Image is If I was an alien, visiting Earth, I'd disguise myself as a cactus too. by Carl Jones used under license CC BY-NC-ND
I’ve decided to upload my projections for NHL skaters and goalies this year. These are derived from basic statistical models. They cover many players and a variety of stats, but of course come with some caveats. Mainly, they’re wrong.
There aren’t many sources that share NHL projections. The ones that do suffer from a few limitations:
- They often cover limited statistics, not always covering blocks, hits, or faceoffs
- They might be shared in a presentable format (e.g. a pretty website), but not parser-friendly (e.g. CSV)
- They are often opaque about their methodology. I don’t know if they use models or how they arrive at their conclusions
- Many charge a fee
Of course, mine also suffer from their own set of limitations, so I’ll share a few links to others.
I haven’t evaluated any of those quantitatively, nor purchased the ones with fees (not that I think fees are unfair, $5 isn’t a lot of money for someone’s time). So this isn’t an endorsement. But I would hope that the effort level plus domain knowledge of those writers would result in better predictions than my lazy stats.
These formed the basis of my fantasy draft last year, and the methodology is mostly unchanged from how I described it previously. I use LASSO models with lags, averages, position, and recent experience. What this means is that any given stat prediction ends up (mostly) being a combination of last year’s value for that player, and their career average. There’s not much to it.
This is data in, data out. No manual review.
Some of the things my models will do a poor job of:
- It doesn’t (directly) know about injuries
- It doesn’t know about trades, of players or the players they will play with
- It doesn’t know about movements up and down the depth charts
- For that matter, it doesn’t know about retirement
Those are harder things to put into the model, because they require a lot of manual data creation. Not just for this year, but imagine going back and filling out 15 years of data. Not with after the fact knowledge, but what we knew as of September in each of those years.
Here are the top 20 players, ranking by one of the metrics I described in that earlier piece. My predictions come with decimal precision, because round numbers are for jocks.
Yeah, I didn’t expect to see Dubinsky in there either.
These are a little different and a touch more complicated than my skater models. I used a slightly more thorough feature set, and instead of LASSO I used gradient tree boosting. I’m planning on writing a follow-up piece with more details on that.
I couldn’t agree more.
I have an academic background in economics (I know, I know…) and I’ve heard the following nerdy joke a few times.
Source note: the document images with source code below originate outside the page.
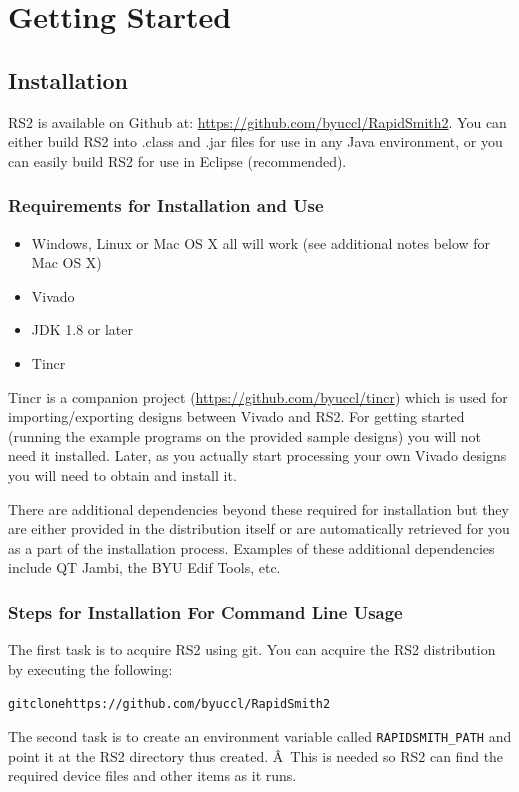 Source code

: \documentclass[12pt]{article}
\newcommand{\env}[1]{{\texttt{#1}}}
\newenvironment{code}{\begin{center} \begin{minipage}{6in} \noindent \begin{alltt}}{\end{alltt} \end{minipage} \end{center}}
\begin{document}
\section{Getting Started}

\subsection{Installation}

RS2 is available on Github at: \url{https://github.com/byuccl/RapidSmith2}.  
You can either build RS2 into .class and .jar files for use in any Java
environment, or you can easily build RS2 for use in Eclipse (recommended).

\subsubsection{Requirements for Installation and Use}
\begin{itemize}
  \item Windows, Linux or Mac OS X all will work (see additional notes below for
  Mac OS X)
  \item Vivado
  \item JDK 1.8 or later
  \item Tincr 
\end{itemize}

Tincr is a companion project (\url{https://github.com/byuccl/tincr}) which 
is used for importing/exporting designs between Vivado
and RS2.  For getting started (running the example programs on the
provided sample designs) you will not need it installed.
Later, as you  actually start processing your own Vivado designs you will need
to obtain and install it.  

There are additional dependencies beyond these required for installation but
they are either provided in the distribution itself or are
automatically retrieved for you as a part of the installation process. 
Examples of these additional dependencies include QT Jambi, the BYU Edif Tools,
etc.
 
\subsubsection{Steps for Installation For Command Line Usage}
The first task is to acquire RS2 using git.
You can acquire the RS2 distribution by executing the following: 
\vspace{-0.15in}  \begin{code}
git clone https://github.com/byuccl/RapidSmith2
\end{code} 
The second task is to create an environment variable called
\env{RAPIDSMITH\_PATH} and point it at the RS2 directory thus created. Â This is
needed so RS2 can find the required device files and other items as it runs.
\end{document}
Three econometricians went out hunting, and came across a large deer. The first econometrician fired, but missed, by a meter to the left. The second econometrician fired, but also missed, by a meter to the right. The third econometrician didn’t fire, but shouted in triumph, “We got it! We got it!”
What happens when you predict something that has a lot of noise in it? You (using most common loss functions) end up with predictions that are highly regressed to the league average. Because that actually makes sense. It’s totally possible that Braden Holtby puts up even better numbers next year than his Vezina year last season, but it’s also totally possible that his save percentage and goals against average drop 15 points and jump by 0.3, respectively. So we end up with something in between.
So in the end, we end up no extreme values in the predictions. Last year, 8 goalies got 35 or more wins. The highest in my predictions? 34 (Braden Holtby). 8 goalies (minimum 10 games) ended up with a GAA below 2.20. Lowest in my dataset? 2.32 (Carey Price). For save percentage, that most fluctuating of major stats, the highest I have is 0.918 (Matt Murray). A third of the league did better than that last year!
So while I know many goalies will put up better numbers (or worse numbers) than my extremes, for no one goalie do I predict extreme values.
These also suffer from the same issues as the skater projections, which is probaby more damaging in the case of goalies. The models don’t know who the starters and the reserves are. They aren’t constrained to make them consistent by team. You can manually scale the wins and shut-out projections to match the number of games you expect.
Without further ado, here’s 20.
So there you have it, some no-holds-barred nothing-to-hide projections. Full tables are in my github link. I’ll use them as a starting point, but by no means an ending point, on my opinions and pool draft this year.
Remember, they’re horribly wrong.